Notebook

FCLA/FNLA Fast.ai Numerical/Computational Linear Algebra¶

Lecture 3: New Perspectives on NMF, Randomized SVD¶

Notes / In-Class Questions

WNixalo - 2018/2/8

Question on section: Truncated SVD

Given A: m x n and Q: m x r; is Q the identity matrix?

A≈QQTA

In [1]:

import torch
import numpy as np

In [27]:

Q = np.eye(3)
print(Q)
print(Q.T)
print(Q @ Q.T)

[[1. 0. 0.]
 [0. 1. 0.]
 [0. 0. 1.]]
[[1. 0. 0.]
 [0. 1. 0.]
 [0. 0. 1.]]
[[1. 0. 0.]
 [0. 1. 0.]
 [0. 0. 1.]]

In [26]:

# construct I matrix
Q = torch.eye(3)

# torch matrix multip
# torch.mm(Q, Q.transpose)
Q @ torch.t(Q)

Out[26]:

 1  0  0
 0  1  0
 0  0  1
[torch.FloatTensor of size 3x3]

So if A is approx equal to Q•Q.T•A .. but not equal.. then Q is not the identity, but is very close to it.

Oh, right. Q: m x r, not m x m...

If both the columns and rows of Q had been orthonormal, then it would have been the Identity, but only the columns (r) are orthonormal.

Q is a tall, skinny matrix.

AW gives range(A). AW has far more rows than columns ==> in practice these columns are approximately orthonormal (v.unlikely to get lin-dep cols when choosing random values).

QR decomposition is foundational to Numerical Linear Algebra.

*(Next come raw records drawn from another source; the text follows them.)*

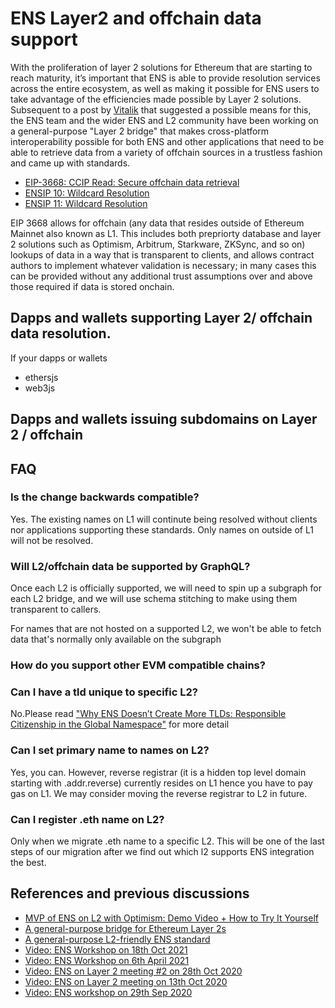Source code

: # ENS Layer2 and offchain data support

With the proliferation of layer 2 solutions for Ethereum that are starting to reach maturity, it’s important that ENS is able to provide resolution services across the entire ecosystem, as well as making it possible for ENS users to take advantage of the efficiencies made possible by Layer 2 solutions. Subsequent to a post by [Vitalik](https://ethereum-magicians.org/t/a-general-purpose-l2-friendly-ens-standard/4591) that suggested a possible means for this, the ENS team and the wider ENS and L2 community have been working on a general-purpose "Layer 2 bridge" that makes cross-platform interoperability possible for both ENS and other applications that need to be able to retrieve data from a variety of offchain sources in a trustless fashion and came up with standards.

- [EIP-3668: CCIP Read: Secure offchain data retrieval](https://eips.ethereum.org/EIPS/eip-3668)
- [ENSIP 10: Wildcard Resolution](https://docs.ens.domains/ens-improvement-proposals/ensip-10-wildcard-resolution)
- [ENSIP 11: Wildcard Resolution](https://docs.ens.domains/ens-improvement-proposals/ensip-10-wildcard-resolution)

EIP 3668 allows for offchain (any data that resides outside of Ethereum Mainnet also known as L1. This includes both prepriorty database and layer 2 solutions such as Optimism, Arbitrum, Starkware, ZKSync, and so on) lookups of data in a way that is transparent to clients, and allows contract authors to implement whatever validation is necessary; in many cases this can be provided without any additional trust assumptions over and above those required if data is stored onchain.


## Dapps and wallets supporting Layer 2/ offchain data resolution.

If your dapps or wallets 

- ethersjs
- web3js

## Dapps and wallets issuing subdomains on Layer 2 / offchain


## FAQ

### Is the change backwards compatible?

Yes. The existing names on L1 will continute being resolved without clients nor applications supporting these standards. Only names on outside of L1 will not be resolved.

### Will L2/offchain data be supported by GraphQL?

Once each L2 is officially supported, we will need to spin up a subgraph for each L2 bridge, and we will use schema stitching to make using them transparent to callers.

For names that are not hosted on a supported L2, we won't be able to fetch data that's normally only available on the subgraph

### How do you support other EVM compatible chains?


### Can I have a tld unique to specific L2?

No.Please read ["Why ENS Doesn’t Create More TLDs: Responsible Citizenship in the Global Namespace"](https://medium.com/the-ethereum-name-service/why-ens-doesnt-create-more-tlds-responsible-citizenship-in-the-global-namespace-7e66658fe2b1) for more detail

### Can I set primary name to names on L2?

Yes, you can. However, reverse registrar (it is a hidden top level domain starting with .addr.reverse) currently resides on L1 hence you have to pay gas on L1. We may consider moving the reverse registrar to L2 in future.

### Can I register .eth name on L2?

Only when we migrate .eth name to a specific L2. This will be one of the last steps of our migration after we find out which l2 supports ENS integration the best.

## References and previous discussions

- [MVP of ENS on L2 with Optimism: Demo Video + How to Try It Yourself](https://medium.com/the-ethereum-name-service/mvp-of-ens-on-l2-with-optimism-demo-video-how-to-try-it-yourself-b44c390cbd67)
- [A general-purpose bridge for Ethereum Layer 2s](https://medium.com/the-ethereum-name-service/a-general-purpose-bridge-for-ethereum-layer-2s-e28810ec1d88)
- [A general-purpose L2-friendly ENS standard](https://ethereum-magicians.org/t/a-general-purpose-l2-friendly-ens-standard/4591)
- [Video: ENS Workshop on 18th Oct 2021 ](https://www.youtube.com/watch?v=L9N7U_bNmOU)
- [Video: ENS Workshop on 6th April 2021](https://www.youtube.com/watch?v=9DdL7AQgXTM)
- [Video: ENS on Layer 2 meeting #2 on 28th Oct 2020](https://www.youtube.com/watch?v=QwEiAedSNYI)
- [Video: ENS on Layer 2 meeting on 13th Oct 2020](https://www.youtube.com/watch?v=vloI0VT8DXE)
- [Video: ENS workshop on 29th Sep 2020](https://www.youtube.com/watch?v=65z_j4n8mTk&t=2s)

Q consists of orthonormal columns, R is upper-triangular.

Calculating Truncated-SVD:

1. Compute approximation to range(A). We want Q with r orthonormal columns such that $$A\approx QQ^TA$$

2. Construct $B = Q^T A$, which is small ($r\times n$)

3. Compute the SVD of $B$ by standard methods (fast since $B$ is smaller than $A$): $B = S\, Σ V^T$

4. Since: $$A \approx QQ^TA = Q(S \, ΣV^T)$$ if we set $U = QS$, then we have a low rank approximation $A \approx UΣV^T$.

How to choose $r$?

If we wanted to get 5 cols from a matrix of 100 cols, (5 topics). As a rule of thumb, let's go for 15 instead. You don't want to explicitly pull exactly the amount you want due to the randomized component being present, so you add some buffer.

Since our projection is approximate, we make it a little bigger than we need.

Implementing Randomized SVD:

First we want a randomized range finder.

In [2]:

import numpy as np
from sklearn.datasets import fetch_20newsgroups
from sklearn import decomposition
from scipy import linalg
import matplotlib.pyplot as plt

%matplotlib inline
np.set_printoptions(suppress=True)

categories = ['alt.atheism', 'talk.religion.misc', 'comp.graphics', 'sci.space']
remove = ('headers', 'footers', 'quotes')
newsgroups_train = fetch_20newsgroups(subset='train', categories=categories, remove=remove)
# newsgroups_test = fetch_20newsgroups(subset='test', categories=categories, remove=remove)

from sklearn.feature_extraction.text import CountVectorizer, TfidfVectorizer

vectorizer = CountVectorizer(stop_words='english')
vectors = vectorizer.fit_transform(newsgroups_train.data).todense() # (documents, vocab)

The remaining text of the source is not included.